The recurring failure with org.apache.tomcat.embed is not technical difficulty — the fix is a one-line version bump — it is visibility. The artifact is invisible in build files, absent from server inventories, and owned by nobody. Fixing the process looks like:

  • Generate an SBOM on every build and diff it, so a Tomcat version change (or lack of one) is reviewable.
  • Alert on the version range, not just the CVE ID, since NVD enrichment can lag the Apache announcement by days.
  • Track embedded Tomcat like a first-party dependency with a named owner, the same way you would treat your database driver.
  • Gate releases on scanner results so a jar carrying a known-exploited tomcat-embed-core cannot ship. Where that gate lives and how noisy it is allowed to be is a policy question — our post on false positives vs false negatives covers how to tune it without teams routing around it.

Embedded Tomcat also tends to travel with other high-churn parser dependencies — SnakeYAML in particular arrives through the same Spring Boot starters, with its own deserialization history covered in our SnakeYAML guide.

FAQ

Is org.apache.tomcat.embed the same as Apache Tomcat?

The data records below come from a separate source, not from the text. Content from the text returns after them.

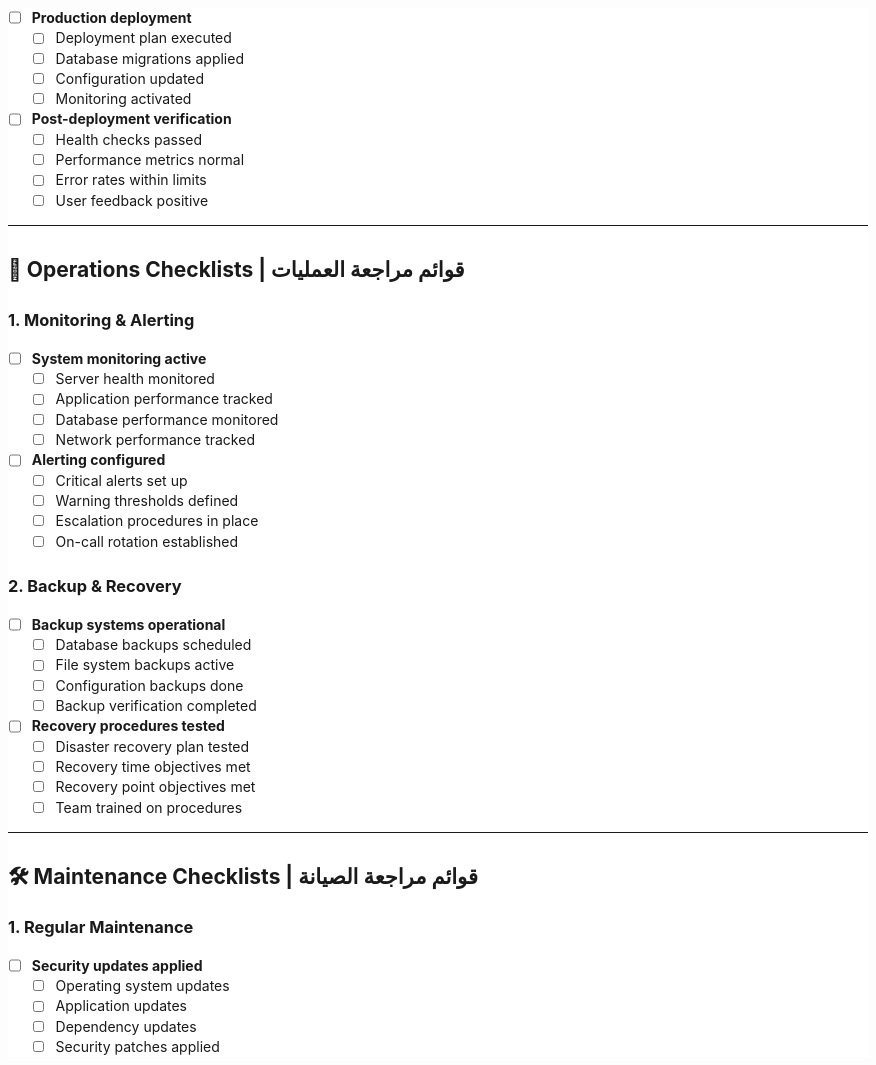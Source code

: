 - [ ] **Production deployment**
  - [ ] Deployment plan executed
  - [ ] Database migrations applied
  - [ ] Configuration updated
  - [ ] Monitoring activated

- [ ] **Post-deployment verification**
  - [ ] Health checks passed
  - [ ] Performance metrics normal
  - [ ] Error rates within limits
  - [ ] User feedback positive

---

## 🔧 **Operations Checklists | قوائم مراجعة العمليات**

### **1. Monitoring & Alerting**

- [ ] **System monitoring active**
  - [ ] Server health monitored
  - [ ] Application performance tracked
  - [ ] Database performance monitored
  - [ ] Network performance tracked

- [ ] **Alerting configured**
  - [ ] Critical alerts set up
  - [ ] Warning thresholds defined
  - [ ] Escalation procedures in place
  - [ ] On-call rotation established

### **2. Backup & Recovery**

- [ ] **Backup systems operational**
  - [ ] Database backups scheduled
  - [ ] File system backups active
  - [ ] Configuration backups done
  - [ ] Backup verification completed

- [ ] **Recovery procedures tested**
  - [ ] Disaster recovery plan tested
  - [ ] Recovery time objectives met
  - [ ] Recovery point objectives met
  - [ ] Team trained on procedures

---

## 🛠️ **Maintenance Checklists | قوائم مراجعة الصيانة**

### **1. Regular Maintenance**

- [ ] **Security updates applied**
  - [ ] Operating system updates
  - [ ] Application updates
  - [ ] Dependency updates
  - [ ] Security patches applied
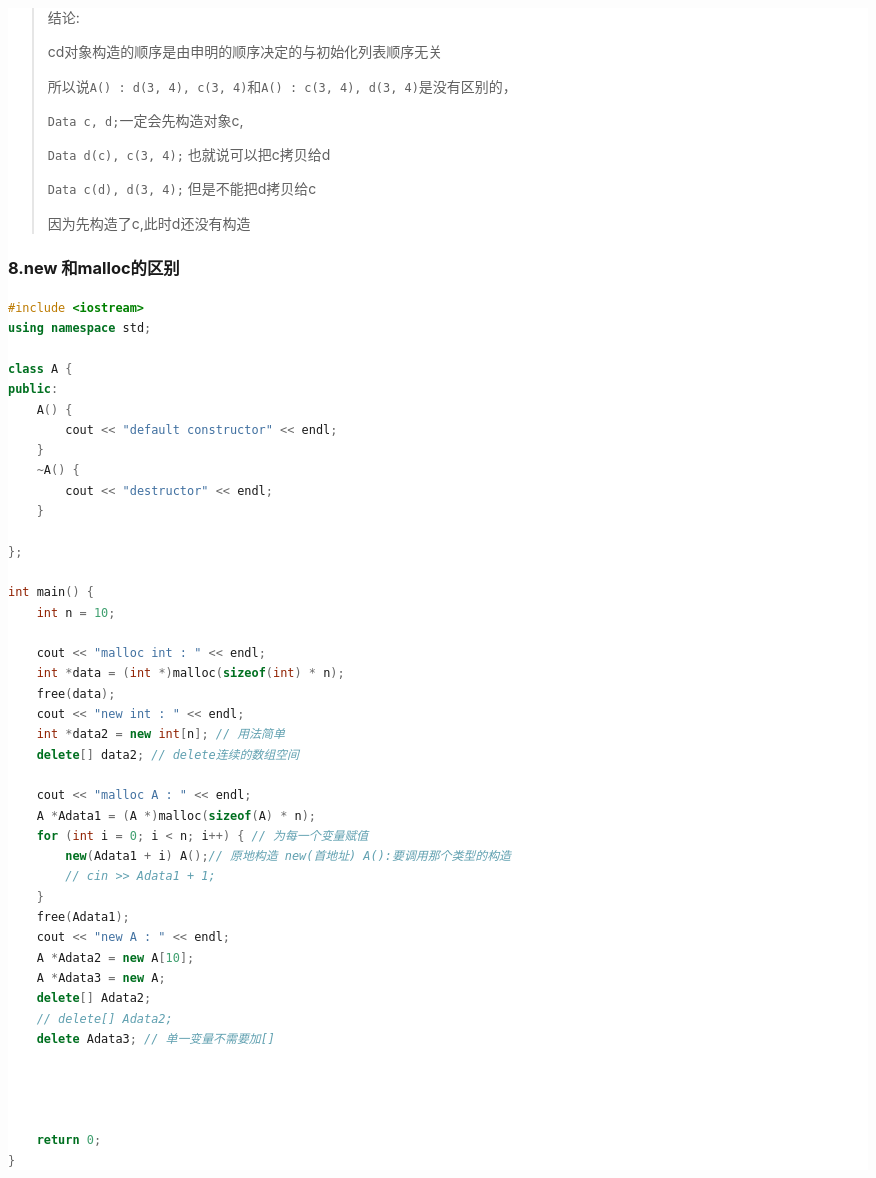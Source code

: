 

> 结论:
>
> cd对象构造的顺序是由申明的顺序决定的与初始化列表顺序无关
>
> 所以说`A() : d(3, 4), c(3, 4)`和`A() : c(3, 4), d(3, 4)`是没有区别的，
>
> `Data c, d;`一定会先构造对象c,
>
> `Data d(c), c(3, 4);`  也就说可以把c拷贝给d
>
> `Data c(d), d(3, 4);`    但是不能把d拷贝给c
>
> 因为先构造了c,此时d还没有构造



### 8.new 和malloc的区别

```cpp
#include <iostream>
using namespace std;

class A {
public:
    A() {
        cout << "default constructor" << endl;
    }
    ~A() {
        cout << "destructor" << endl;
    }

};

int main() {
    int n = 10;

    cout << "malloc int : " << endl;
    int *data = (int *)malloc(sizeof(int) * n);
    free(data);
    cout << "new int : " << endl;
    int *data2 = new int[n]; // 用法简单
    delete[] data2; // delete连续的数组空间

    cout << "malloc A : " << endl;
    A *Adata1 = (A *)malloc(sizeof(A) * n);
    for (int i = 0; i < n; i++) { // 为每一个变量赋值 
        new(Adata1 + i) A();// 原地构造 new(首地址) A():要调用那个类型的构造
        // cin >> Adata1 + 1;
    }
    free(Adata1);
    cout << "new A : " << endl;
    A *Adata2 = new A[10];
    A *Adata3 = new A;
    delete[] Adata2;
    // delete[] Adata2;
    delete Adata3; // 单一变量不需要加[]
    



    return 0;
}

```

Yes — same codebase, same version numbers, same CVEs. The org.apache.tomcat.embed artifacts are Tomcat packaged as libraries so frameworks like Spring Boot can run the container in-process instead of deploying WAR files to a standalone install.

Which Spring Boot versions fixed CVE-2025-24813?

Any Spring Boot release that manages Tomcat 9.0.99, 10.1.35, or 11.0.3 and later carries the fix. If your Boot version pins an older Tomcat, override with the tomcat.version property rather than waiting for the next framework release.

Do I need tomcat-embed-jasper?

Only if you render JSP pages, which almost no modern Spring Boot service does. Excluding it removes the JSP compiler and with it the most common RCE endgame for Tomcat file-write vulnerabilities.

How do I check my embedded Tomcat version in production?

Check the startup log line (Tomcat initialized), inspect BOOT-INF/lib/ inside the deployed jar, or query your SBOM inventory. Relying on the version declared in a build file is unreliable because the framework BOM, not your pom, decides the resolved version.